S.A.F.E.R (Southern-England Asylum For Exotic Reptiles) Reptile World is looking for your generosity. We are in dire need for any donations whether it is equipment, spare materials, food, money or even adopt buy sending us monthly payments for your choosen adopted reptile.

We have just rescued 3 Green Anoles, that had turned BROWN. This is not of the reptiles choice, it means poor health. The owner thought it was just a normal thing because he hadn't researched into the proper care of Green Anoles. He also had 2 males housed together with a female, males are extremely territorial. We could see that the animals was in such distress we had to pay the owner to get him to hand over the Reptiles into our care & to vet care.


Please help us


----------



## SAFER Reptile World (Nov 2, 2013)

*Check out our website*

S.A.F.E.R Reptile World


----------



## HABU (Mar 21, 2007)

spare gear!

too bad i'm across the pond... got two spare tanks and stuff... likely going in the trash...

folks will be good if you're doing some good rescuing...: victory:


----------



## SAFER Reptile World (Nov 2, 2013)

Where abouts are you HABU?


----------



## SAFER Reptile World (Nov 2, 2013)

Where abouts are you HABU?


----------



## bigd_1 (May 31, 2011)

by the look of his Location: Portsmouth, Ohio, usa


----------



## SAFER Reptile World (Nov 2, 2013)

*Blind..! lol*

Sorry I didn't see the the location, I replied on my phone.


----------



## SAFER Reptile World (Nov 2, 2013)

*UPDATE on Green Anoles*

rThese Green Anoles was kept in such bad conditions, the vivarium they were kept in was mouldy as well as the climbing branches. They had no UV light in there vivarium which is vital to these reptiles for Vitamin D3. The glass in the vivarium was not secured in the runners and the glass kept falling down.

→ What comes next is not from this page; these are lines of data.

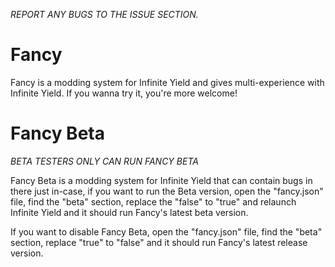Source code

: *REPORT ANY BUGS TO THE ISSUE SECTION.*

# Fancy

Fancy is a modding system for Infinite Yield and gives multi-experience with Infinite Yield. If you wanna try it, you're more welcome!

# Fancy Beta

*BETA TESTERS ONLY CAN RUN FANCY BETA*

Fancy Beta is a modding system for Infinite Yield that can contain bugs in there just in-case, if you want to run the Beta version, open the "fancy.json" file, find the "beta" section, replace the "false" to "true" and relaunch Infinite Yield and it should run Fancy's latest beta version.

If you want to disable Fancy Beta, open the "fancy.json" file, find the "beta" section, replace "true" to "false" and it should run Fancy's latest release version.

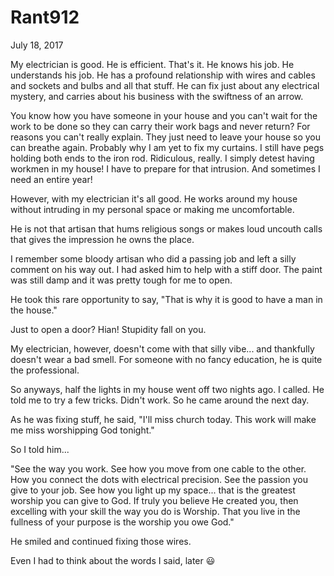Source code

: # Rant912


July 18, 2017

My electrician is good. He is efficient. That's it. He knows his job. He understands his job. He has a profound relationship with wires and cables and sockets and bulbs and all that stuff. He can fix just about any electrical mystery, and carries about his business with the swiftness of an arrow.

You know how you have someone in your house and you can't wait for the work to be done so they can carry their work bags and never return? For reasons you can't really explain. They just need to leave your house so you can breathe again. Probably why I am yet to fix my curtains. I still have pegs holding both ends to the iron rod. Ridiculous, really. I simply detest having workmen in my house! I have to prepare for that intrusion. And sometimes I need an entire year! 

However, with my electrician it's all good. He works around my house without intruding in my personal space or making me uncomfortable.

He is not that artisan that hums religious songs or makes loud uncouth calls that gives the impression he owns the place.

I remember some bloody artisan who did a passing job and left a silly comment on his way out. I had asked him to help with a stiff door. The paint was still damp and it was pretty tough for me to open.

He took this rare opportunity to say, "That is why it is good to have a man in the house."

Just to open a door? Hian! Stupidity fall on you.

My electrician, however, doesn't come with that silly vibe... and thankfully doesn't wear a bad smell. For someone with no fancy education, he is quite the professional. 

So anyways, half the lights in my house went off two nights ago. I called. He told me to try a few tricks. Didn't work. So he came around the next day.

As he was fixing stuff, he said, "I'll miss church today. This work will make me miss worshipping God tonight."

So I told him...

"See the way you work. See how you move from one cable to the other. How you connect the dots with electrical precision. See the passion you give to your job. See how you light up my space... that is the greatest worship you can give to God. If truly you believe He created you, then excelling with your skill the way you do is Worship. That you live in the fullness of your purpose is the worship you owe God."

He smiled and continued fixing those wires.

Even I had to think about the words I said, later 😃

All three Anoles that were rescued had turned a very dark brown which is a sign or ill health caused by the wrong conditions.

We took the Anoles and sterilised the vivarium, fixed the glass, added a UV light, added safe and clean climbing branches, plants and the correct substrate. Within hours of being in S.A.F.E.R Reptile World's possession they were happy and GREEN.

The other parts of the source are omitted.